§ **Information**

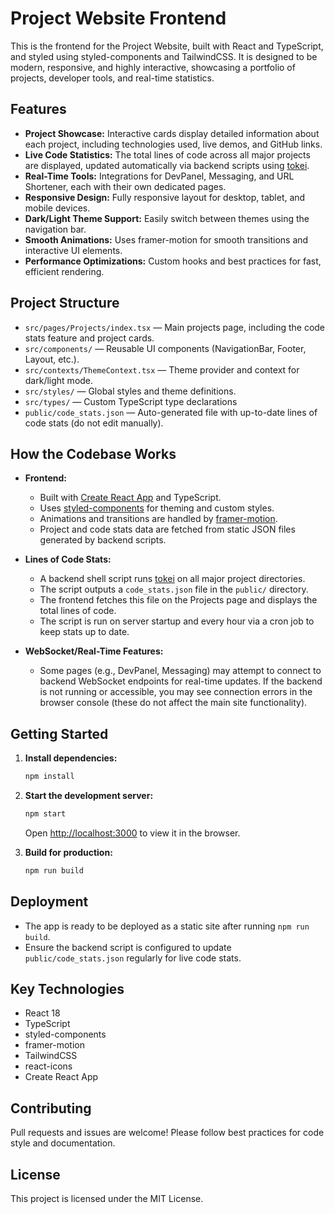 # Project Website Frontend

This is the frontend for the Project Website, built with React and TypeScript, and styled using styled-components and TailwindCSS. It is designed to be modern, responsive, and highly interactive, showcasing a portfolio of projects, developer tools, and real-time statistics.

## Features

- **Project Showcase:** Interactive cards display detailed information about each project, including technologies used, live demos, and GitHub links.
- **Live Code Statistics:** The total lines of code across all major projects are displayed, updated automatically via backend scripts using [tokei](https://github.com/XAMPPRocky/tokei).
- **Real-Time Tools:** Integrations for DevPanel, Messaging, and URL Shortener, each with their own dedicated pages.
- **Responsive Design:** Fully responsive layout for desktop, tablet, and mobile devices.
- **Dark/Light Theme Support:** Easily switch between themes using the navigation bar.
- **Smooth Animations:** Uses framer-motion for smooth transitions and interactive UI elements.
- **Performance Optimizations:** Custom hooks and best practices for fast, efficient rendering.

## Project Structure

- `src/pages/Projects/index.tsx` — Main projects page, including the code stats feature and project cards.
- `src/components/` — Reusable UI components (NavigationBar, Footer, Layout, etc.).
- `src/contexts/ThemeContext.tsx` — Theme provider and context for dark/light mode.
- `src/styles/` — Global styles and theme definitions.
- `src/types/` — Custom TypeScript type declarations
- `public/code_stats.json` — Auto-generated file with up-to-date lines of code stats (do not edit manually).

## How the Codebase Works

- **Frontend:**
  - Built with [Create React App](https://github.com/facebook/create-react-app) and TypeScript.
  - Uses [styled-components](https://styled-components.com/) for theming and custom styles.
  - Animations and transitions are handled by [framer-motion](https://www.framer.com/motion/).
  - Project and code stats data are fetched from static JSON files generated by backend scripts.

- **Lines of Code Stats:**
  - A backend shell script runs [tokei](https://github.com/XAMPPRocky/tokei) on all major project directories.
  - The script outputs a `code_stats.json` file in the `public/` directory.
  - The frontend fetches this file on the Projects page and displays the total lines of code.
  - The script is run on server startup and every hour via a cron job to keep stats up to date.

- **WebSocket/Real-Time Features:**
  - Some pages (e.g., DevPanel, Messaging) may attempt to connect to backend WebSocket endpoints for real-time updates. If the backend is not running or accessible, you may see connection errors in the browser console (these do not affect the main site functionality).

## Getting Started

1. **Install dependencies:**
   ```bash
   npm install
   ```
2. **Start the development server:**
   ```bash
   npm start
   ```
   Open [http://localhost:3000](http://localhost:3000) to view it in the browser.

3. **Build for production:**
   ```bash
   npm run build
   ```

## Deployment

- The app is ready to be deployed as a static site after running `npm run build`.
- Ensure the backend script is configured to update `public/code_stats.json` regularly for live code stats.

## Key Technologies
- React 18
- TypeScript
- styled-components
- framer-motion
- TailwindCSS
- react-icons
- Create React App

## Contributing
Pull requests and issues are welcome! Please follow best practices for code style and documentation.

## License
This project is licensed under the MIT License.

§ **Exercise prompt**
Copy the records above exactly, leaving out every picture.

§ **Task output**
 # Project Website Frontend

This is the frontend for the Project Website, built with React and TypeScript, and styled using styled-components and TailwindCSS. It is designed to be modern, responsive, and highly interactive, showcasing a portfolio of projects, developer tools, and real-time statistics.

## Features

- **Project Showcase:** Interactive cards display detailed information about each project, including technologies used, live demos, and GitHub links.
- **Live Code Statistics:** The total lines of code across all major projects are displayed, updated automatically via backend scripts using [tokei](https://github.com/XAMPPRocky/tokei).
- **Real-Time Tools:** Integrations for DevPanel, Messaging, and URL Shortener, each with their own dedicated pages.
- **Responsive Design:** Fully responsive layout for desktop, tablet, and mobile devices.
- **Dark/Light Theme Support:** Easily switch between themes using the navigation bar.
- **Smooth Animations:** Uses framer-motion for smooth transitions and interactive UI elements.
- **Performance Optimizations:** Custom hooks and best practices for fast, efficient rendering.

## Project Structure

- `src/pages/Projects/index.tsx` — Main projects page, including the code stats feature and project cards.
- `src/components/` — Reusable UI components (NavigationBar, Footer, Layout, etc.).
- `src/contexts/ThemeContext.tsx` — Theme provider and context for dark/light mode.
- `src/styles/` — Global styles and theme definitions.
- `src/types/` — Custom TypeScript type declarations
- `public/code_stats.json` — Auto-generated file with up-to-date lines of code stats (do not edit manually).

## How the Codebase Works

- **Frontend:**
  - Built with [Create React App](https://github.com/facebook/create-react-app) and TypeScript.
  - Uses [styled-components](https://styled-components.com/) for theming and custom styles.
  - Animations and transitions are handled by [framer-motion](https://www.framer.com/motion/).
  - Project and code stats data are fetched from static JSON files generated by backend scripts.

- **Lines of Code Stats:**
  - A backend shell script runs [tokei](https://github.com/XAMPPRocky/tokei) on all major project directories.
  - The script outputs a `code_stats.json` file in the `public/` directory.
  - The frontend fetches this file on the Projects page and displays the total lines of code.
  - The script is run on server startup and every hour via a cron job to keep stats up to date.

- **WebSocket/Real-Time Features:**
  - Some pages (e.g., DevPanel, Messaging) may attempt to connect to backend WebSocket endpoints for real-time updates. If the backend is not running or accessible, you may see connection errors in the browser console (these do not affect the main site functionality).

## Getting Started

1. **Install dependencies:**
   ```bash
   npm install
   ```
2. **Start the development server:**
   ```bash
   npm start
   ```
   Open [http://localhost:3000](http://localhost:3000) to view it in the browser.

3. **Build for production:**
   ```bash
   npm run build
   ```

## Deployment

- The app is ready to be deployed as a static site after running `npm run build`.
- Ensure the backend script is configured to update `public/code_stats.json` regularly for live code stats.

## Key Technologies
- React 18
- TypeScript
- styled-components
- framer-motion
- TailwindCSS
- react-icons
- Create React App

## Contributing
Pull requests and issues are welcome! Please follow best practices for code style and documentation.

## License
This project is licensed under the MIT License.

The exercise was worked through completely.